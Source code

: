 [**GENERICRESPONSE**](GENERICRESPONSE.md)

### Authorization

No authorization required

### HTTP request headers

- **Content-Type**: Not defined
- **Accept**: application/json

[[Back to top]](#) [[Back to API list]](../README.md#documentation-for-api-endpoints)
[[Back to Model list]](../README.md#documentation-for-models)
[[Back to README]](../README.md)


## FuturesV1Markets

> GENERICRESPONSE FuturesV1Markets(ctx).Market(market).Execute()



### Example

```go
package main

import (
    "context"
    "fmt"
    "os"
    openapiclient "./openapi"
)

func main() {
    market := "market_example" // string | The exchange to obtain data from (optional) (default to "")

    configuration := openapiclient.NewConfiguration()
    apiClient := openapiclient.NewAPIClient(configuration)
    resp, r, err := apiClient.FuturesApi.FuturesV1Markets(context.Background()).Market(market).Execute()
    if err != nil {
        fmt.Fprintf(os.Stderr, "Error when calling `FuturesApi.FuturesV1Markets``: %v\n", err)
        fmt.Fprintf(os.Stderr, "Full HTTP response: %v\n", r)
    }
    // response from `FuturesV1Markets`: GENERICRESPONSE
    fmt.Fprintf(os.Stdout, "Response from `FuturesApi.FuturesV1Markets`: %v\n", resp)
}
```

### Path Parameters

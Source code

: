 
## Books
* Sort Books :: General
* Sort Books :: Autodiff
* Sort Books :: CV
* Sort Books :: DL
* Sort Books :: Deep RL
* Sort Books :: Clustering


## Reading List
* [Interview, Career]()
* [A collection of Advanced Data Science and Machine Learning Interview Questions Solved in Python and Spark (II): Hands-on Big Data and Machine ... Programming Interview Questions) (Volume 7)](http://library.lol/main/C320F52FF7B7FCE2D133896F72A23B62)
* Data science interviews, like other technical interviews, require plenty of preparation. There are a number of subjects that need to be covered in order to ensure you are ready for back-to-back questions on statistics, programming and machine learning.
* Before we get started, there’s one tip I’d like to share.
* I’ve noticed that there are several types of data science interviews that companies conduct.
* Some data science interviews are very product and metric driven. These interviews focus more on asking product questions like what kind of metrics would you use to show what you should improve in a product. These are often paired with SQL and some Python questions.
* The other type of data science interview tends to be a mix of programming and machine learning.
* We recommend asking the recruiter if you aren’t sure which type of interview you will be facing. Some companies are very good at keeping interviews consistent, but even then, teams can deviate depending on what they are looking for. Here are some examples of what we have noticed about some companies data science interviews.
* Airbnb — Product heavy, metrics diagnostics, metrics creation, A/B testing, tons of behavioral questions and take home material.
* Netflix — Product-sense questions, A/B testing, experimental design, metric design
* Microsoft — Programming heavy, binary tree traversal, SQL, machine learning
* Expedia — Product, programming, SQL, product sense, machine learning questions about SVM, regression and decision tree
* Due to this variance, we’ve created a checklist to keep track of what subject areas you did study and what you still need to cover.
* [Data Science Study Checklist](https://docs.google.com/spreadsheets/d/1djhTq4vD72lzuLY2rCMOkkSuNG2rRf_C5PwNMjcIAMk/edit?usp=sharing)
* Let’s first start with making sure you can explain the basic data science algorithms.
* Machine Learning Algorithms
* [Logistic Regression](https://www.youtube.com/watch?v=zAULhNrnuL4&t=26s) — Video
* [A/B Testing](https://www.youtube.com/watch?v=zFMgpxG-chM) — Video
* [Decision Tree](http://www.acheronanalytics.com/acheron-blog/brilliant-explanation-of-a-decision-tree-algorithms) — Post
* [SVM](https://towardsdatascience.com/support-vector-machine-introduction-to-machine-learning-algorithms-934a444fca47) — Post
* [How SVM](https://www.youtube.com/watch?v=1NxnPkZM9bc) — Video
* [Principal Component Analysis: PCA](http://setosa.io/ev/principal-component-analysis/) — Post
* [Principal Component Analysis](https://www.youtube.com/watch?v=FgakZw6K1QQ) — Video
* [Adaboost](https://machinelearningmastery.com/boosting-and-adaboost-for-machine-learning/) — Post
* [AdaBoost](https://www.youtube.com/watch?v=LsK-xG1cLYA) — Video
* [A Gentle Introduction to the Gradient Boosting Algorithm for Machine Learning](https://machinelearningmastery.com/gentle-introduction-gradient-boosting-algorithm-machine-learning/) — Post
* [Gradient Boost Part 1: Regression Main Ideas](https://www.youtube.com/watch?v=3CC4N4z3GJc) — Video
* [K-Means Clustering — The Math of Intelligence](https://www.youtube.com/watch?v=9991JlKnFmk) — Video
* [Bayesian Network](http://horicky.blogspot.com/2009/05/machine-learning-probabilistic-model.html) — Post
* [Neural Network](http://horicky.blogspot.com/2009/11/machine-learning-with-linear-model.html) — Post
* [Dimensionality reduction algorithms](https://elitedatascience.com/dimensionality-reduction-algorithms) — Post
************
(Task requirements) What you write must be the entries restated word for word, from the opening line through the one holding "- **Accept**: application/json", with nothing else.

(Written reply)
Source code

: [**GENERICRESPONSE**](GENERICRESPONSE.md)

### Authorization

No authorization required

### HTTP request headers

- **Content-Type**: Not defined
- **Accept**: application/json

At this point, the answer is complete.